Around 35 seconds later, the GEM 63XL SRBs on the sides, burned out, will now prepare to be separated from the vehicle and were jettisoned.
The BE-4 engines continued to burn until booster engine cutoff at T+ 4:59. Six seconds later, the first stage was done with flight and separated from the second stage.
Centaur V then started its two RL-10 engines at T+5:15. Once the engines were lit, the fairings separated revealing the payloads at T+5:23.
Centaur continued its initial burn for a little over 10 minutes until T+15:45 into flight. At this point, Vulcan entered a coast phase, which lasted until T+43 minutes 35 seconds when the RL-10s relit for course correction to TLI while aiming for the Moon.

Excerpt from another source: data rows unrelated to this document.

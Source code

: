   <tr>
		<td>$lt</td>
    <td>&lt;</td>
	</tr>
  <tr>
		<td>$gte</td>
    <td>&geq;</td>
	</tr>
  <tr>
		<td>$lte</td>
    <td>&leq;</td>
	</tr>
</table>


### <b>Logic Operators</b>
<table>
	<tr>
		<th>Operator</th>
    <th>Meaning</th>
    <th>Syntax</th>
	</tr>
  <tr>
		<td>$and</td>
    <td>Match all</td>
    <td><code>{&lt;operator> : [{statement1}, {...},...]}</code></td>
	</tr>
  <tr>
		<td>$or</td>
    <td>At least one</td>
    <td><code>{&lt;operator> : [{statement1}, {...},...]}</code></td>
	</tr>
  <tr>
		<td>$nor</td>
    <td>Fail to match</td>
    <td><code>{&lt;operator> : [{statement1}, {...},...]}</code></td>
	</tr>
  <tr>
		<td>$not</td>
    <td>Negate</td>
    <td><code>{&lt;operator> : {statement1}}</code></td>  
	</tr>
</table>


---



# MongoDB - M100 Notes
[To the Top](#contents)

At T+47:37 the second stage shut down once again and coasted for just under three minutes. After this coast phase, the Peregrine lunar lander is placed in a highly elliptical orbit where it will then be released to intercept the Moon.
After Peregrine’s separation, Centaur relit one final time at T+1 hour 18 minutes and 24 seconds for 20 seconds to place Celestis Memorial Spaceflight’s ‘Enterprise Flight’ payload into a heliocentric orbit.

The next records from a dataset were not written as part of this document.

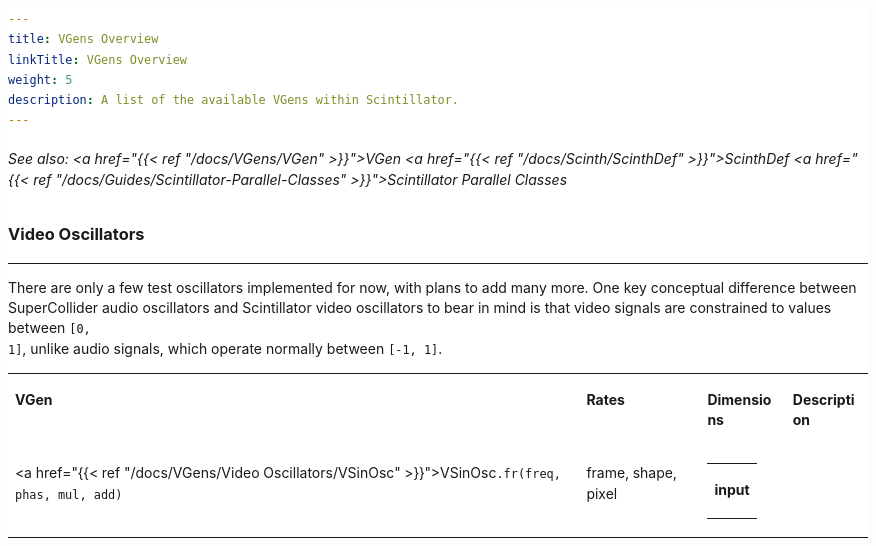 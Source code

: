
 ```yaml
---
title: VGens Overview
linkTitle: VGens Overview
weight: 5
description: A list of the available VGens within Scintillator.
---
```


###### See also: <a href="{{< ref "/docs/VGens/VGen" >}}">VGen</a> <a href="{{< ref "/docs/Scinth/ScinthDef" >}}">ScinthDef</a> <a href="{{< ref "/docs/Guides/Scintillator-Parallel-Classes" >}}">Scintillator Parallel Classes</a> 



### Video Oscillators
---



There are only a few test oscillators implemented for now, with plans to add many more. One key conceptual difference between SuperCollider audio oscillators and Scintillator video oscillators to bear in mind is that video signals are constrained to values between <code>[0, 1]</code>, unlike audio signals, which operate normally between <code>[-1, 1]</code>.


<table>
<tr><td>

<strong>VGen</strong>

</td><td>

<strong>Rates</strong>

</td><td>

<strong>Dimensions</strong>

</td><td>

<strong>Description</strong>

</td></tr>
<tr><td>

<a href="{{< ref "/docs/VGens/Video Oscillators/VSinOsc" >}}">VSinOsc</a><code>.fr(freq, phas, mul, add)</code>

</td><td>

frame, shape, pixel

</td><td>
<table>
<tr><td>

<strong>input</strong>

The official mission ended as anticipated at T+4:24:44.
The Vulcan Centaur rocket
After nearly a decade of development, Vulcan Centaur launched two payloads using the VC2S variant. The VC2S variant of Vulcan represents a Vulcan Centaur with two solid rocket boosters (SRB) and a standard fairing. This configuration can take Peregrine to the lunar surface and Enterprise Flight to deep space.
Vulcan is a two-stage rocket that uses liquefied natural gas and liquid oxygen on the first stage and liquid hydrogen and liquid oxygen on Centaur V, the second stage. The first stage engines are two of Blue Origin’s BE-4 engines that have been in development since 2011. This will be BE-4’s first in-flight mission and will move ULA from Russian dependency with the RD-180 engines on Atlas V to American-made engines on Vulcan.
Attached to the side of the booster are two graphite-epoxy motors (GEM) 63XL SRBs built by Northrop Grumman. These will be the longest monolithic SRBs ever flown and will be a considerable upgrade to the GEM 63 SRBs used on Atlas V.
Vulcan Centaur split in major parts with a generic spacecraft as payload and no specific details
The second stage will use two RL-10 engines built by Aerojet Rocketdyne. These are the same upper-stage engines that Atlas V used and are proven to be extremely reliable. The standard 15.5-meter payload fairings will be aerodynamically covering the payloads during ascent until second-stage ignition where they will be jettisoned.
Vulcan is 61.6 meters tall and 5.4 meters in diameter. It will weigh 663,367 kilograms when fully loaded on the launch pad, and will produce 8.9 meganewtons of thrust at liftoff. This flight of Vulcan will be heading to a Trans-lunar Injection(TLI) to get a payload to the Moon and then change to a heliocentric orbit. This means with the two SRB Vulcan will be able to deliver up to 6,300 kilograms to the Moon.